Sea turtles sense season change
Along the cool temperate waters of the western and eastern margins of the North Atlantic, leatherback sea turtles swim, scouting for jellyfish during the summer. On the crown of their heads, they have a weird looking, non-pigmented pink area on the crown of their heads caled the pineal. Researchers are saying that the spot functions like a skylight in their skull, which allows them to sense subtle changes in sunlight.
The turtles turn south and leave their feeding grounds, which can be thousands of kilometers from where they breed. A team led by John Davenport from University College Cork examined a database of leatherback sightings in waters around Great Britain and ireland. Then they compared those to other data for sea surface temperatures and day lengths to figure if the levels or periodicity of either environmental triggers would promp the turtles to turn south and leave their feeding grounds at summer’s end.

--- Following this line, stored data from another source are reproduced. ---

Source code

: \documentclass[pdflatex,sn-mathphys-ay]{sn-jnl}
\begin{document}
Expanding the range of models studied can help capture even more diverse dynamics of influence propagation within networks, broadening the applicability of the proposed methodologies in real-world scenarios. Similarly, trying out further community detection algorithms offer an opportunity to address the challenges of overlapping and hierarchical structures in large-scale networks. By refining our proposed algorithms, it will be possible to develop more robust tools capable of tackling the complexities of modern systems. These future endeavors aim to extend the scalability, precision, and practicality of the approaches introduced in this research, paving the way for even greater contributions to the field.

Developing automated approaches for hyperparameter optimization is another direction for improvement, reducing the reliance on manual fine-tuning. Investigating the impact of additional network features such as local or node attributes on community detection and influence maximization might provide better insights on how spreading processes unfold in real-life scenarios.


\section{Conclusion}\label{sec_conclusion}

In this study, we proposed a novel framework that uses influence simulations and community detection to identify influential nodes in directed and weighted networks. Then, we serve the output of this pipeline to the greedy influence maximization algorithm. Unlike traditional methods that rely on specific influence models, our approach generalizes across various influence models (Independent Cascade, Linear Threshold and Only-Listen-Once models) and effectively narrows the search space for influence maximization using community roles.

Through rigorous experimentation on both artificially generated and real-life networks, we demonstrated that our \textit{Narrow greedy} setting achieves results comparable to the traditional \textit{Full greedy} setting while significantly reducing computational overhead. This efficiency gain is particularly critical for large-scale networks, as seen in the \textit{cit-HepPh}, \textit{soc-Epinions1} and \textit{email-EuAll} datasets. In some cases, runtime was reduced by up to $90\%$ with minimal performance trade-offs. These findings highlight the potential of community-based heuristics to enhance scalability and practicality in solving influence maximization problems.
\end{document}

They discovered that the sea surface temperature was too variable and too slow to change to be useful as a trigger. Instead, the shortening of day length as the late summer equilux comes closer gives a credible cue to the changing seasons. This cue, affects the pineal, and tells them to leave their feeding areas. They also examined four dead leatherbacks, and discovered skeletal structures underneath the pink spot in juvenile and adult turles that are compatible with the idea of a “pineal dosimeter function” for light stimuli. It’s lighter underlying the layers of bone and cartilage.